* _Task description_: For each line below that contains the word "数据集链接", return that line.

* _Records_:
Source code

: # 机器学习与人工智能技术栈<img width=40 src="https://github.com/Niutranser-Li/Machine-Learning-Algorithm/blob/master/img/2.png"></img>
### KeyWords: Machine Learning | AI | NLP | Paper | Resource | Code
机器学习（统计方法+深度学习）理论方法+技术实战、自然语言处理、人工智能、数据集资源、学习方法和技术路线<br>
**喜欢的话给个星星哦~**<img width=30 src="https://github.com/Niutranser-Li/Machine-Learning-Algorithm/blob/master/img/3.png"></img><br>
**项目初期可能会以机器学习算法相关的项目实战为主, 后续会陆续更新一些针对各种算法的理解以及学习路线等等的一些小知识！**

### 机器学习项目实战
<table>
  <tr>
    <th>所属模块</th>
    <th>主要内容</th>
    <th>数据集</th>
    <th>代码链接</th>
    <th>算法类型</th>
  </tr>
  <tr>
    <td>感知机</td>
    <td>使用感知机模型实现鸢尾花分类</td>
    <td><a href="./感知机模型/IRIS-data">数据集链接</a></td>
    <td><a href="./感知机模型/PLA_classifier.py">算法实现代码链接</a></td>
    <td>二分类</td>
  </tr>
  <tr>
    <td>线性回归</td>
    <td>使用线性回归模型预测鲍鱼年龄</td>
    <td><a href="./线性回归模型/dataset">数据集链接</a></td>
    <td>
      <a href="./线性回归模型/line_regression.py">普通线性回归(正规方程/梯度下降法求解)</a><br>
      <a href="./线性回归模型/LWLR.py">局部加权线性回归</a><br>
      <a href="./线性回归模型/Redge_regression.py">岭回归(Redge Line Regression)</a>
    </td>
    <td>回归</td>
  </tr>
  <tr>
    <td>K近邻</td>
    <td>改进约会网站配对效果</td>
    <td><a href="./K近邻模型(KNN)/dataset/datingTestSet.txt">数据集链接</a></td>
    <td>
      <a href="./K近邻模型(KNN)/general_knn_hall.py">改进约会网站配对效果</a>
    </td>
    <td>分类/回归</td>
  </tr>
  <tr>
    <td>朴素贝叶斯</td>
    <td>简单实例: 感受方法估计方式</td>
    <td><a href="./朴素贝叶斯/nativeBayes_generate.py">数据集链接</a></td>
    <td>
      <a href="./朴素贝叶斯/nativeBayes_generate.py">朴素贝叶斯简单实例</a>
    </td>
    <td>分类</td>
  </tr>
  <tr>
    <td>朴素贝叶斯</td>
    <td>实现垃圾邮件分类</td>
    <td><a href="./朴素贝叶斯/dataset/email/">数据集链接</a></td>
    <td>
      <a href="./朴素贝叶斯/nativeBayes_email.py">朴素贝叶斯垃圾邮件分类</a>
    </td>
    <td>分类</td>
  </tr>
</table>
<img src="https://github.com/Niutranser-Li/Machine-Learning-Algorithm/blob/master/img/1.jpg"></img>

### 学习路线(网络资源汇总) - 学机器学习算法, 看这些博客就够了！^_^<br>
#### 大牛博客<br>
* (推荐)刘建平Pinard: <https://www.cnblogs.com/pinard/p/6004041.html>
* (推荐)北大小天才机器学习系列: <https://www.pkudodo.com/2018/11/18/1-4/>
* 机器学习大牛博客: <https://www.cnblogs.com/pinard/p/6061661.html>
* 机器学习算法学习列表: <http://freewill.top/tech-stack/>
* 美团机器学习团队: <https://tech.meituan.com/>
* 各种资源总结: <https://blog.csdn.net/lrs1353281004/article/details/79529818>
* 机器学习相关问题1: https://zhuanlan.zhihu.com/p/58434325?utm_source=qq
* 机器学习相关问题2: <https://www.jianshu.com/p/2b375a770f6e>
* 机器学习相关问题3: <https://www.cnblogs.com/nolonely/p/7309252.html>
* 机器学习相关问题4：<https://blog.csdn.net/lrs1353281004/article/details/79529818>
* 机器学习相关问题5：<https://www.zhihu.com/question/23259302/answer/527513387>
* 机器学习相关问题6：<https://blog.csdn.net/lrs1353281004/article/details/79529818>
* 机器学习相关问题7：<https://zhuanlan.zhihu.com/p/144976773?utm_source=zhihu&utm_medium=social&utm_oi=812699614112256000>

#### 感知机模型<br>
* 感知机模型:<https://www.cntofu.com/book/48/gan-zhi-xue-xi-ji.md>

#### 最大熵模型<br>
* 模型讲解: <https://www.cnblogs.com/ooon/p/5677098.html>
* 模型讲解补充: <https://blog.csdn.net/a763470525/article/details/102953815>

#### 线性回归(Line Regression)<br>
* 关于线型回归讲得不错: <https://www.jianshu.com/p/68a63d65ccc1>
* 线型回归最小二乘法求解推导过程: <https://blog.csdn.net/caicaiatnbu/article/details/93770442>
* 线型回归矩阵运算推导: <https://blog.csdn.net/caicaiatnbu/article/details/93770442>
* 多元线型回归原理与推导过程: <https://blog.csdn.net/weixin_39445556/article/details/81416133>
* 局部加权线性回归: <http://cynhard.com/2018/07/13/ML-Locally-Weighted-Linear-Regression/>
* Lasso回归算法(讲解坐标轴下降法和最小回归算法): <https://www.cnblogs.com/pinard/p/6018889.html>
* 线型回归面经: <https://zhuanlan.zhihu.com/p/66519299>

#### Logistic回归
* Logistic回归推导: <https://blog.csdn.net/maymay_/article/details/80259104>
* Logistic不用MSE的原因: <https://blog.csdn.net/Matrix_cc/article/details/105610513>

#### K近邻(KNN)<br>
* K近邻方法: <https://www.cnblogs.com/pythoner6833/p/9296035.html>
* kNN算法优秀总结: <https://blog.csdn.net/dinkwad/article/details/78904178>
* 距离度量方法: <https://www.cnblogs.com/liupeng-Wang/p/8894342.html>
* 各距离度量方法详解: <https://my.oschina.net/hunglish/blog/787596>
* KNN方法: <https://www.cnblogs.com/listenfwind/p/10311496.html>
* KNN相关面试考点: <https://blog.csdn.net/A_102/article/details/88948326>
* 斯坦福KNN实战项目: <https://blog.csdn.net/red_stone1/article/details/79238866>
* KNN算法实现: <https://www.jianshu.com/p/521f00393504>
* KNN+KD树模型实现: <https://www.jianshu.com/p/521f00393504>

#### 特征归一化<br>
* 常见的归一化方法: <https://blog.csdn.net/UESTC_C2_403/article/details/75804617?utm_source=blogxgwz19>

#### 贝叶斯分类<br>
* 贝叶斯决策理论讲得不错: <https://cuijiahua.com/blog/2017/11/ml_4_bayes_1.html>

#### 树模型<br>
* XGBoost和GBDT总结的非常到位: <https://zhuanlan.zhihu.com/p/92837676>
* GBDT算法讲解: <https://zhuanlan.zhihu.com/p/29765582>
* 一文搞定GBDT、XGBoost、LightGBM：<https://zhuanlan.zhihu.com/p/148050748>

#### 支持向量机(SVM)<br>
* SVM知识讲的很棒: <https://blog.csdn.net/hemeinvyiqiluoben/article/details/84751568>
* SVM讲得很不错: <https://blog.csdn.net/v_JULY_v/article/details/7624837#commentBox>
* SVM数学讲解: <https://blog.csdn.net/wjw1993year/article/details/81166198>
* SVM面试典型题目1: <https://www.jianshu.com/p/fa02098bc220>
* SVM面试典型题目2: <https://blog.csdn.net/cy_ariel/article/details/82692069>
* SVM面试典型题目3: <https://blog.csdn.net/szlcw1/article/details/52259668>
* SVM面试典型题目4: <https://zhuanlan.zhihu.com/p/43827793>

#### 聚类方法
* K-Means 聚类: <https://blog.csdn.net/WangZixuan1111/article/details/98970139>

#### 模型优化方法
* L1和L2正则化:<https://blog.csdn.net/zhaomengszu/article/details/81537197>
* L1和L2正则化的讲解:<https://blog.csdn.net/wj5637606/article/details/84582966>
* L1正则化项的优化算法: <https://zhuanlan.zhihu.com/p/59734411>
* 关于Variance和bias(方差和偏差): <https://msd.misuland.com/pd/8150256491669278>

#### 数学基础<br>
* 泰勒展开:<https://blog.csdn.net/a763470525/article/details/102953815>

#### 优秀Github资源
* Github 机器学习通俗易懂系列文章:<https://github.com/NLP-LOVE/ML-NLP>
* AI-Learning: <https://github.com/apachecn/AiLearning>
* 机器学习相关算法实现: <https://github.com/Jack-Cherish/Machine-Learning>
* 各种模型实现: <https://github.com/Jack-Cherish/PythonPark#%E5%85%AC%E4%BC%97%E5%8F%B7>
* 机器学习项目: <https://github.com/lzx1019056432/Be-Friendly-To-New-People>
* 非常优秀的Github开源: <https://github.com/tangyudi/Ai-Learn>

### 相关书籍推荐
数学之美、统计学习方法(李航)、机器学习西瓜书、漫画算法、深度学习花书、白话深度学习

* _Result of this exercise_:
    <td><a href="./感知机模型/IRIS-data">数据集链接</a></td>
    <td><a href="./线性回归模型/dataset">数据集链接</a></td>
    <td><a href="./K近邻模型(KNN)/dataset/datingTestSet.txt">数据集链接</a></td>
    <td><a href="./朴素贝叶斯/nativeBayes_generate.py">数据集链接</a></td>
    <td><a href="./朴素贝叶斯/dataset/email/">数据集链接</a></td>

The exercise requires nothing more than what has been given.